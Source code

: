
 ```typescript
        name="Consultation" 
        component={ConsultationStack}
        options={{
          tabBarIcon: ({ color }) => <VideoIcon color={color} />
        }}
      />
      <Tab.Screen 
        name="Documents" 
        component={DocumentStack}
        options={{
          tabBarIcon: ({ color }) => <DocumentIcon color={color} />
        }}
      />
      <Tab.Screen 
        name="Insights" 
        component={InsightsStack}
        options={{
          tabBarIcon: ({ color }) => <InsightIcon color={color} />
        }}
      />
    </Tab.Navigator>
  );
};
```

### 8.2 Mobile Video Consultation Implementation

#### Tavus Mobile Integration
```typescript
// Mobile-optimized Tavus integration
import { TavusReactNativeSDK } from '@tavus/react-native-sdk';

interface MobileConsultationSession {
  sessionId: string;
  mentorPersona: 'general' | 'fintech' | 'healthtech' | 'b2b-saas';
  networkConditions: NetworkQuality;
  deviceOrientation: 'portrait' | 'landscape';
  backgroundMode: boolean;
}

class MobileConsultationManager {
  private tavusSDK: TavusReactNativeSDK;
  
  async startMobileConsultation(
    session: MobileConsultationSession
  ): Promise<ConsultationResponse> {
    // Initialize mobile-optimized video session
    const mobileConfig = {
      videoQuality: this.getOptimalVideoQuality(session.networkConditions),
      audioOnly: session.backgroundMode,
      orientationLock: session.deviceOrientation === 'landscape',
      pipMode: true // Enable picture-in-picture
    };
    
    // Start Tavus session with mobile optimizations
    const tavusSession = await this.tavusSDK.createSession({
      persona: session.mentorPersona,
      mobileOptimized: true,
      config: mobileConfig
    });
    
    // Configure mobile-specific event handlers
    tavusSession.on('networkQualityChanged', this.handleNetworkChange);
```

___

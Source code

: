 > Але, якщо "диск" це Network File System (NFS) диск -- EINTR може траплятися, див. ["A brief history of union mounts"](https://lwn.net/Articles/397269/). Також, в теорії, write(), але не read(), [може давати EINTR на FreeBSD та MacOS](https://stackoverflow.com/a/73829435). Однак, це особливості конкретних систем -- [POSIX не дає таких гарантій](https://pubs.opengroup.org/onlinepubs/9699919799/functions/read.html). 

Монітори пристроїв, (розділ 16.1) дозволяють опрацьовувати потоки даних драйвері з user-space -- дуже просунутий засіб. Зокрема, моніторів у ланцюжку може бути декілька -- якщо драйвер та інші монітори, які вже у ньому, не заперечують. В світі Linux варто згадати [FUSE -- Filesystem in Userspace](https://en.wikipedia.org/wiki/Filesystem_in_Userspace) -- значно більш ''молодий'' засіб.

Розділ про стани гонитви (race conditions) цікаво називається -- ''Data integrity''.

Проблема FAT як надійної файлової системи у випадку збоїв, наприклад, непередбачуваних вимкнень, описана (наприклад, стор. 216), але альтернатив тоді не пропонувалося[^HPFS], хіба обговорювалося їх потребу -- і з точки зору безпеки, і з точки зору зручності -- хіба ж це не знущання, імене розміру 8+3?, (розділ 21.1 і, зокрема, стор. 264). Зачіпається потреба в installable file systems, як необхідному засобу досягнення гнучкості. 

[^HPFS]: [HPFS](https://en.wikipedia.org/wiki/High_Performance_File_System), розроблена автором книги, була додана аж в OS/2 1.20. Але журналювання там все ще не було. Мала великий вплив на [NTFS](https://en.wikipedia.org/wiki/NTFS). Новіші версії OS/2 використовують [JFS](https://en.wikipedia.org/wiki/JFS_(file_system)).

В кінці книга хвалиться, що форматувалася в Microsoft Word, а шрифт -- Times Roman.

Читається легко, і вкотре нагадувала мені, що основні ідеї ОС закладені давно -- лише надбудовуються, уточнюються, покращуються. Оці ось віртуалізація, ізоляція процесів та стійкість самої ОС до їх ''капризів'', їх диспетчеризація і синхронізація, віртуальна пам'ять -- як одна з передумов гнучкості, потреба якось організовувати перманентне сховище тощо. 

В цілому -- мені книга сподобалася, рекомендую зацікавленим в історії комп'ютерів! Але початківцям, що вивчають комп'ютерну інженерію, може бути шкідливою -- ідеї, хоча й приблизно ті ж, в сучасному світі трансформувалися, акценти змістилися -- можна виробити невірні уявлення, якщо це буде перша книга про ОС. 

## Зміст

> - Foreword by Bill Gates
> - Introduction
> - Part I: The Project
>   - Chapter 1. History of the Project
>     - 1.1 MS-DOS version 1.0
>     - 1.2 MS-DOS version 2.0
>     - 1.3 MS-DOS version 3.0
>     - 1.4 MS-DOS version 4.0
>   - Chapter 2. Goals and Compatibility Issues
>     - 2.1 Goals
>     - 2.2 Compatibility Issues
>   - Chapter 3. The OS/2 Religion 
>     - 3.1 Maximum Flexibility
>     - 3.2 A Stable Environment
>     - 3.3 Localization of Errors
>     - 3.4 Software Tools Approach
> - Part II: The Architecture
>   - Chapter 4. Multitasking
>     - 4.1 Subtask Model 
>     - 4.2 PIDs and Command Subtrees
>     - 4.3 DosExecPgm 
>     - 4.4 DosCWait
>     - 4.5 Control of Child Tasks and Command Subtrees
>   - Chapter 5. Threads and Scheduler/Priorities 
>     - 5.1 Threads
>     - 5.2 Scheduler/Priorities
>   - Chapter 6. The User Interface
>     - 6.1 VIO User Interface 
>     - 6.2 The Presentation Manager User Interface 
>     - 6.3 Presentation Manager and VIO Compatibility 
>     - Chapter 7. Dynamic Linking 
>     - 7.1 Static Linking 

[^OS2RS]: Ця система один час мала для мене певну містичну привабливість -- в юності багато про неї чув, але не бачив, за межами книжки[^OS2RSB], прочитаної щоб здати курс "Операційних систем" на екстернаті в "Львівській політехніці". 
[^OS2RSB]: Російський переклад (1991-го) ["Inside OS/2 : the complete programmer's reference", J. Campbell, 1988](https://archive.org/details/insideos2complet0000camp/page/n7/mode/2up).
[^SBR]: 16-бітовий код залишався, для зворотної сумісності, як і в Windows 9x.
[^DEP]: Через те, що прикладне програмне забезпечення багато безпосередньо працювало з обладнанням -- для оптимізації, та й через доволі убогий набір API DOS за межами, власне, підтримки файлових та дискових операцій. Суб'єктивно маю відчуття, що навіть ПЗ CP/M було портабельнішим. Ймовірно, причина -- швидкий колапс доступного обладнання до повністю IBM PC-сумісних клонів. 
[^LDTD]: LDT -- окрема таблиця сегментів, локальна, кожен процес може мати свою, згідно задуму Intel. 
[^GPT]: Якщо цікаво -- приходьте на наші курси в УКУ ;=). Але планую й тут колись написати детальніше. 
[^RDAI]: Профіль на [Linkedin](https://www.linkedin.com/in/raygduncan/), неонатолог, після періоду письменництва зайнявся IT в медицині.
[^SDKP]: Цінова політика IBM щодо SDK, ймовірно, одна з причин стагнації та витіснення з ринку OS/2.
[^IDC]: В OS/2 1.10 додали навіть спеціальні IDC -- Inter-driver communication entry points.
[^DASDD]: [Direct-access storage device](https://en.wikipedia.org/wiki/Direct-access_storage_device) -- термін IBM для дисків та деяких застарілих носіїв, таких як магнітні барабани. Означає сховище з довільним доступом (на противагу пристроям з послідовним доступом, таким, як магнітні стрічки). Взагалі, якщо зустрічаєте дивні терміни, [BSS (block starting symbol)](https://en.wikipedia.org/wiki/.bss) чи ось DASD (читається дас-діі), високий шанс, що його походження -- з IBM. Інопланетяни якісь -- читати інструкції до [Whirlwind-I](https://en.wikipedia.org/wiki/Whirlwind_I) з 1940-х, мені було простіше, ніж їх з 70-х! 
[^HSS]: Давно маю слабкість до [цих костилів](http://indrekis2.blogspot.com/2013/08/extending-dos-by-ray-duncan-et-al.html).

___

Instructions for the task: For the listing above, state the number of lines that contain the word "Threads" and nothing more.

Answer for this exercise: 2